I Can Eat 50 Eggs: Taste of Ethiopia

In honor of Paul Newman and “Cool Hand Luke,” I’ll review 50 days of eggs from 50 different restaurants.
Day 18: Taste of Ethiopia
1100 Grand Avenue Parkway, Pflugerville. 251-4053, www.tasteofethiopiaaustin.com.
Hours: 11 a.m. to 10 p.m. daily
By Mike Sutter | Fed Man Walking | 01.18.12
In a strip center next to a nail salon and a pizza+Asian restaurant, Taste of Ethiopia is a taste of the unexpected in Pflugerville. The walls glow with warm ochre and painted sunflowers gild the windows. On the patio, the ceiling and columns are braced with blond bamboo. Folk art murals show scenes of village life and smiling children, and every table holds a wide and low conical-topped basket that sets the stage for the Ethiopian dining experience. When I came in, a buffet table steamed with lunch dishes for $9.99, but I knew from a review in 2009 that nothing beats the full menu experience here, a luxury available all day.

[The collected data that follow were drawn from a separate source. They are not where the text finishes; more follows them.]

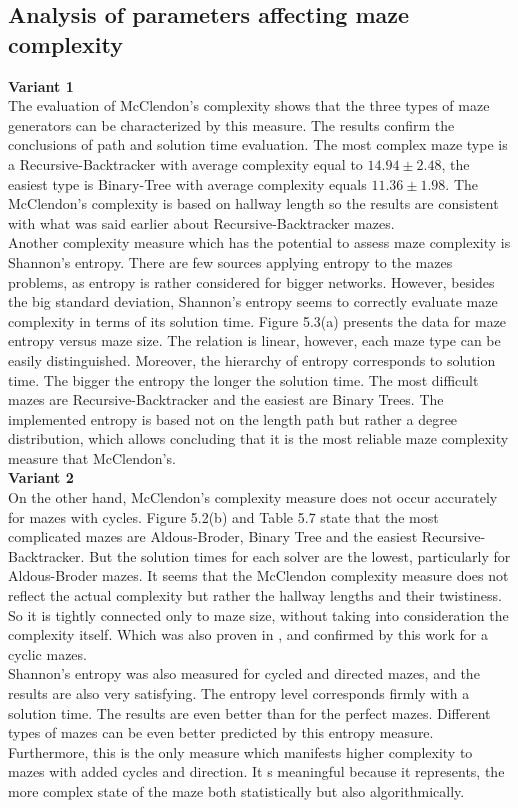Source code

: \subsection{Analysis of parameters affecting maze complexity}
\textbf{Variant 1}\\
\indent The evaluation of McClendon's complexity shows that the three types of maze generators can be characterized by this measure. The results confirm the conclusions
of path and solution time evaluation. The most complex maze type is a Recursive-Backtracker with average complexity equal to $14.94 \pm 2.48$, the easiest type is 
Binary-Tree with average complexity equals $11.36 \pm 1.98$. The McClendon's complexity is based on hallway length so the results are consistent with what was said earlier about
Recursive-Backtracker mazes.\\
Another complexity measure which has the potential to assess maze complexity is Shannon's entropy. There are few sources applying entropy to the mazes problems,
as entropy is rather considered for bigger networks. However, besides the big standard deviation, Shannon's entropy seems to correctly evaluate maze complexity
in terms of its solution time. Figure 5.3(a) presents the data for maze entropy versus maze size. The relation is linear, however, each maze type can be easily distinguished.
Moreover, the hierarchy of entropy corresponds to solution time. The bigger the entropy the longer the solution time. The most difficult mazes are Recursive-Backtracker and 
the easiest are Binary Trees. The implemented entropy is based not on the length path but rather a degree distribution, which allows concluding that it is the most reliable 
maze complexity measure that McClendon's.\\
\textbf{Variant 2}\\
On the other hand, McClendon's complexity measure does not occur accurately for mazes with cycles. Figure 5.2(b) and Table 5.7 state that the most
complicated mazes are Aldous-Broder, Binary Tree and the easiest Recursive-Backtracker. But the solution times for each solver are the lowest, particularly for 
Aldous-Broder mazes. It seems that the McClendon complexity measure does not reflect the actual complexity but rather the hallway lengths and their twistiness. So it
is tightly connected only to maze size, without taking into consideration the complexity itself.
Which was also proven in \cite{4}, and confirmed by this work for a cyclic mazes.\\
Shannon's entropy was also measured for cycled and directed mazes, and the results are also very satisfying. The entropy level corresponds firmly with a solution time.
The results are even better than for the perfect mazes. Different types of mazes can be even better predicted by this entropy measure.
Furthermore, this is the only measure which manifests higher complexity to mazes with added cycles and direction. It s meaningful because it represents, the 
more complex state of the maze both statistically but also algorithmically.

Doro wot ($13.45) is a ritual that begins tableside in large and small bowls. One carries the heart of the dish: two chicken drumsticks and a hard-boiled egg simmered in a red berbere chile sauce laced with onions. Its flavor falls somewhere in the spice rainbow between the low smoky heat of guajillo pepper and the brighter twang of curry. It engulfs and suffuses the chicken, so tender on the bone without turning soggy. The red oil dyes the egg’s surface a sunrise orange, and it’s scored to let the sauce work through to the yolk.
The meat and egg come together like a collective life force, but it’s Woinee Mariam who brings the dish to life. She and her husband, Solomon Hailu, started Taste of Ethiopia in 2008. First she lays out a wide plate covered by a slightly sour round bread called injera. In texture, it’s like a crepe pocked with air bubbles, and Mariam builds the dish on top of it a spoonful at a time.
For an extra charge, you can supplement that dish with smaller bowls of vegetables: lentils stewed in red berbere sauce (missir wot), or cabbage and potatoes in yellow turmeric (tikil gomen) or a stew of green beans, carrots and tomatoes called fesolia. A basket of rolled injera finishes the tableaux, and all that’s left is for you to tear off pieces of the injera in one of the few dining rooms where they won’t give you funny looks for eating with your fingers.